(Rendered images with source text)
★ ★ ★ ★ ★
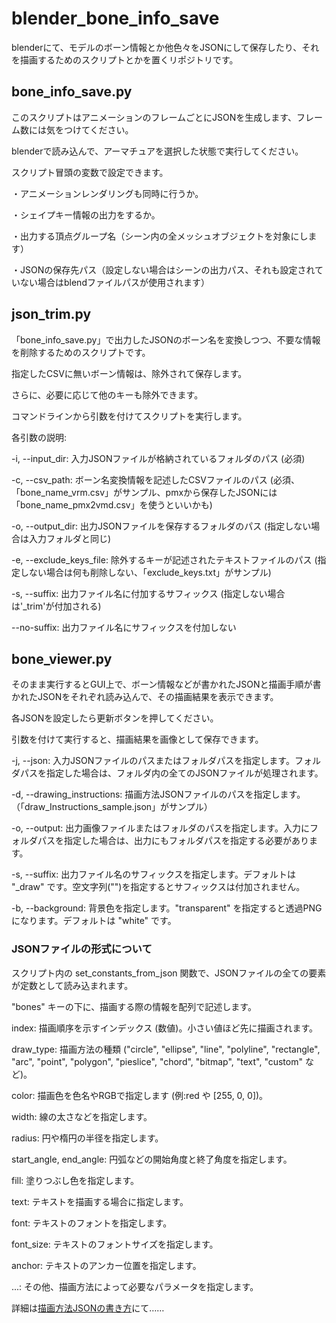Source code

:# blender_bone_info_save

blenderにて、モデルのボーン情報とか他色々をJSONにして保存したり、それを描画するためのスクリプトとかを置くリポジトリです。

## bone_info_save.py

このスクリプトはアニメーションのフレームごとにJSONを生成します、フレーム数には気をつけてください。

blenderで読み込んで、アーマチュアを選択した状態で実行してください。

スクリプト冒頭の変数で設定できます。

・アニメーションレンダリングも同時に行うか。

・シェイプキー情報の出力をするか。

・出力する頂点グループ名（シーン内の全メッシュオブジェクトを対象にします）

・JSONの保存先パス（設定しない場合はシーンの出力パス、それも設定されていない場合はblendファイルパスが使用されます）



## json_trim.py

「bone_info_save.py」で出力したJSONのボーン名を変換しつつ、不要な情報を削除するためのスクリプトです。

指定したCSVに無いボーン情報は、除外されて保存します。

さらに、必要に応じて他のキーも除外できます。

コマンドラインから引数を付けてスクリプトを実行します。

各引数の説明:

-i, --input_dir: 入力JSONファイルが格納されているフォルダのパス (必須)

-c, --csv_path: ボーン名変換情報を記述したCSVファイルのパス (必須、「bone_name_vrm.csv」がサンプル、pmxから保存したJSONには「bone_name_pmx2vmd.csv」を使うといいかも)

-o, --output_dir: 出力JSONファイルを保存するフォルダのパス (指定しない場合は入力フォルダと同じ)

-e, --exclude_keys_file: 除外するキーが記述されたテキストファイルのパス (指定しない場合は何も削除しない、「exclude_keys.txt」がサンプル)

-s, --suffix: 出力ファイル名に付加するサフィックス (指定しない場合は'_trim'が付加される)

--no-suffix: 出力ファイル名にサフィックスを付加しない

## bone_viewer.py

そのまま実行するとGUI上で、ボーン情報などが書かれたJSONと描画手順が書かれたJSONをそれぞれ読み込んで、その描画結果を表示できます。

各JSONを設定したら更新ボタンを押してください。

引数を付けて実行すると、描画結果を画像として保存できます。

-j, --json: 入力JSONファイルのパスまたはフォルダパスを指定します。フォルダパスを指定した場合は、フォルダ内の全てのJSONファイルが処理されます。

-d, --drawing_instructions: 描画方法JSONファイルのパスを指定します。（「draw_Instructions_sample.json」がサンプル）

-o, --output: 出力画像ファイルまたはフォルダのパスを指定します。入力にフォルダパスを指定した場合は、出力にもフォルダパスを指定する必要があります。

-s, --suffix: 出力ファイル名のサフィックスを指定します。デフォルトは "_draw" です。空文字列("")を指定するとサフィックスは付加されません。

-b, --background: 背景色を指定します。"transparent" を指定すると透過PNGになります。デフォルトは "white" です。

### JSONファイルの形式について

スクリプト内の set_constants_from_json 関数で、JSONファイルの全ての要素が定数として読み込まれます。

"bones" キーの下に、描画する際の情報を配列で記述します。

index: 描画順序を示すインデックス (数値)。小さい値ほど先に描画されます。

draw_type: 描画方法の種類 ("circle", "ellipse", "line", "polyline", "rectangle", "arc", "point", "polygon", "pieslice", "chord", "bitmap", "text", "custom" など)。

color: 描画色を色名やRGBで指定します (例:red や [255, 0, 0])。

width: 線の太さなどを指定します。

radius: 円や楕円の半径を指定します。

start_angle, end_angle: 円弧などの開始角度と終了角度を指定します。

fill: 塗りつぶし色を指定します。

text: テキストを描画する場合に指定します。

font: テキストのフォントを指定します。

font_size: テキストのフォントサイズを指定します。

anchor: テキストのアンカー位置を指定します。

...: その他、描画方法によって必要なパラメータを指定します。

詳細は[描画方法JSONの書き方](/how_to_write_draw_Instructions_JSON.md)にて……
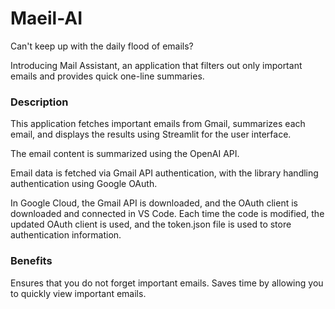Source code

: 
# Maeil-AI

Can't keep up with the daily flood of emails? 

Introducing Mail Assistant, an application that filters out only important emails and provides quick one-line summaries.

### Description

This application fetches important emails from Gmail, summarizes each email, and displays the results using Streamlit for the user interface.

The email content is summarized using the OpenAI API.

Email data is fetched via Gmail API authentication, with the library handling authentication using Google OAuth.

In Google Cloud, the Gmail API is downloaded, and the OAuth client is downloaded and connected in VS Code. Each time the code is modified, the updated OAuth client is used, and the token.json file is used to store authentication information.

### Benefits

Ensures that you do not forget important emails.
Saves time by allowing you to quickly view important emails.
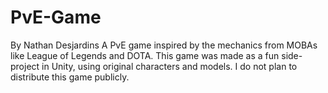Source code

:# PvE-Game
By Nathan Desjardins
A PvE game inspired by the mechanics from MOBAs like League of Legends and DOTA.
This game was made as a fun side-project in Unity, using original characters and models.
I do not plan to distribute this game publicly. 
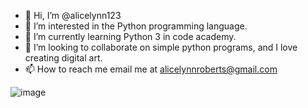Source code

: - 👋 Hi, I’m @alicelynn123
- 👀 I’m interested in the Python programming language.
- 🌱 I’m currently learning Python 3 in code academy.
- 💞️ I’m looking to collaborate on simple python programs, and I love creating digital art.
- 📫 How to reach me email me at alicelynnroberts@gmail.com

<!---
alicelynn123/alicelynn123 is a ✨ special ✨ repository because its `README.md` (this file) appears on your GitHub profile.
You can click the Preview link to take a look at your changes.
--->
![image](https://user-images.githubusercontent.com/95178918/194763990-005f513a-6928-4c43-aa1f-d1357a336251.png)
★ ★ ★ ★ ★
TASK STATEMENT:
Using the data above, report the number of lines that contain the string "application", and only that number.

ANSWER FOR THIS EXERCISE:
2